Cuando entré en su piso, Valentina no estaba de buen humor. Siempre animada y llena de energía, esa tarde estaba sentada en silencio, mirando fijamente al vacío. No le pregunté nada, simplemente preparé el té, puse unas galletas en la mesa y me senté junto a ella sin decir palabra. Permaneció callada un largo rato, como si luchara consigo misma. Hasta que, de pronto, suspiró hondo:
—Han pasado dos años… Desde entonces, no me ha llamado ni una vez. Ni una postal, ni un mensaje. Intenté llamarla, pero su número ya no existe. Y ni siquiera sé su dirección actual…
Hizo una pausa breve. Parecía que los años, las décadas, desfilaban ante sus ojos. Y de pronto, como si una barrera se hubiera roto, Valentina comenzó a hablar.

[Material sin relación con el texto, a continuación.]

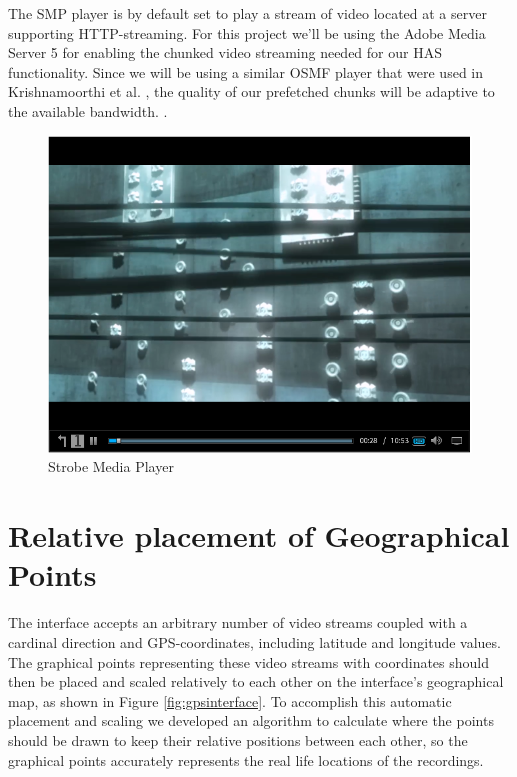 The SMP player is by default set to play a stream of video located at a server supporting HTTP-streaming. For this project we'll be using the Adobe Media Server 5 for enabling the chunked video streaming needed for our HAS functionality. Since we will be using a similar OSMF player that were used in Krishnamoorthi et al. \cite{hasmultipath}, the quality of our prefetched chunks will be adaptive to the available bandwidth. \cite{hasmultipath}.

\begin{figure}[t!]
\begin{center}
	\includegraphics[scale=0.5]{Media_player.png}
	\caption{Strobe Media Player}
	\label{fig:mediaplayer}
\end{center}
\end{figure}

\section{Relative placement of Geographical Points}
\label{sec:relativeplacement}

The interface accepts an arbitrary number of video streams coupled with a cardinal direction and GPS-coordinates, including latitude and longitude values. The graphical points representing these video streams with coordinates should then be placed and scaled relatively to each other on the interface's geographical map, as shown in Figure \ref{fig:gpsinterface}. To accomplish this automatic placement and scaling we developed an algorithm to calculate where the points should be drawn to keep their relative positions between each other, so the graphical points accurately represents the real life locations of the recordings.

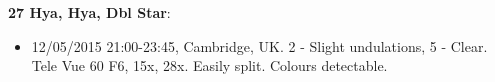 {\bf 27 Hya, Hya, Dbl Star}:
\begin{itemize}
\item 12/05/2015 21:00-23:45, Cambridge, UK. 2 - Slight undulations, 5 - Clear. Tele Vue 60 F6, 15x, 28x. Easily split. Colours detectable.
\end{itemize}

—Teníamos una familia feliz. Fernando y yo nos casamos jóvenes, pero no nos apresuramos a tener hijos; primero queríamos disfrutar la vida juntos. Su trabajo nos permitía viajar mucho. Nos queríamos, reíamos a menudo, cuidábamos nuestra casa, que decorábamos poco a poco. Con sus propias manos, Fernando nos hizo un hogar —un amplio piso de tres habitaciones en el centro de Madrid. El sueño de su vida…
Cuando nació nuestra hija, Lucía, Fernando pareció florecer de nuevo. La llevaba en brazos, le leía cuentos, le dedicaba cada minuto libre. Yo los miraba y pensaba que era la mujer más afortunada del mundo. Pero hace diez años, Fernando nos dejó. Luchó mucho tiempo contra la enfermedad, gastamos todos nuestros ahorros en tratamientos. Y después… solo quedó un vacío. Como si me arrancaran un pedazo del corazón.
Tras la muerte de su padre, Lucía empezó a distanciarse. Se mudó, quiso vivir por su cuenta. No me opuse —ya era adulta, tenía que labrar su propio camino. Venía a visitarme, hablábamos, todo parecía normal. Pero hace dos años llegó y me dijo sin rodeos que quería pedir una hipoteca para comprar su propio piso.
Suspiré y le expliqué que no podía ayudarla. De lo que habíamos ahorrado con Fernando, casi nada quedaba —todo se fue en médicos y medicinas. Mi pensión apenas cubre los gastos de la comunidad y mis propias pastillas. Entonces, ella me propuso… vender el piso. Decía que podríamos comprarme un estudio en las afueras y que con el resto ella haría el pago inicial de su hipoteca.
No pude aceptar. No era solo por el dinero, era por todo lo que representaba esa casa. Cada rincón, cada pared —Fernando lo hizo con sus manos. Aquí viví toda mi felicidad, mi vida entera. ¿Cómo iba a renunciar a todo eso? Ella gritó que su padre lo había hecho todo por ella, que el piso acabaría siendo suyo de todos modos, que era una egoísta. Intenté explicarle que solo quería que algún día viniera, aunque fuera a recordarnos… Pero no quiso escuchar.
Ese día, cerró la puerta de golpe y se fue. Desde entonces, silencio. Ni una llamada, ni una visita, ni siquiera en Navidad. Más tarde, una amiga en común me contó que al final consiguió la hipoteca y ahora trabaja sin descanso —dos empleos, corriendo todo el día. Sin pareja, sin hijos. Hasta su mejor amiga dice que no la ve desde hace medio año.
Y yo… yo solo espero. Todos los días miro el teléfono, con la esperanza de que suene. Pero no lo hace. Y ya no puedo llamarla —seguro que cambió de número. Supongo que no quiere verme. Ni siquiera escucharme. Cree que la traicioné por no ceder en aquel momento. Pero pronto cumpliré 70. No sé cuánto tiempo más podré seguir en este piso, cuántas tardes pasaré junto a la ventana esperando. Y no entiendo… qué hice para que me guarde tanto rencor.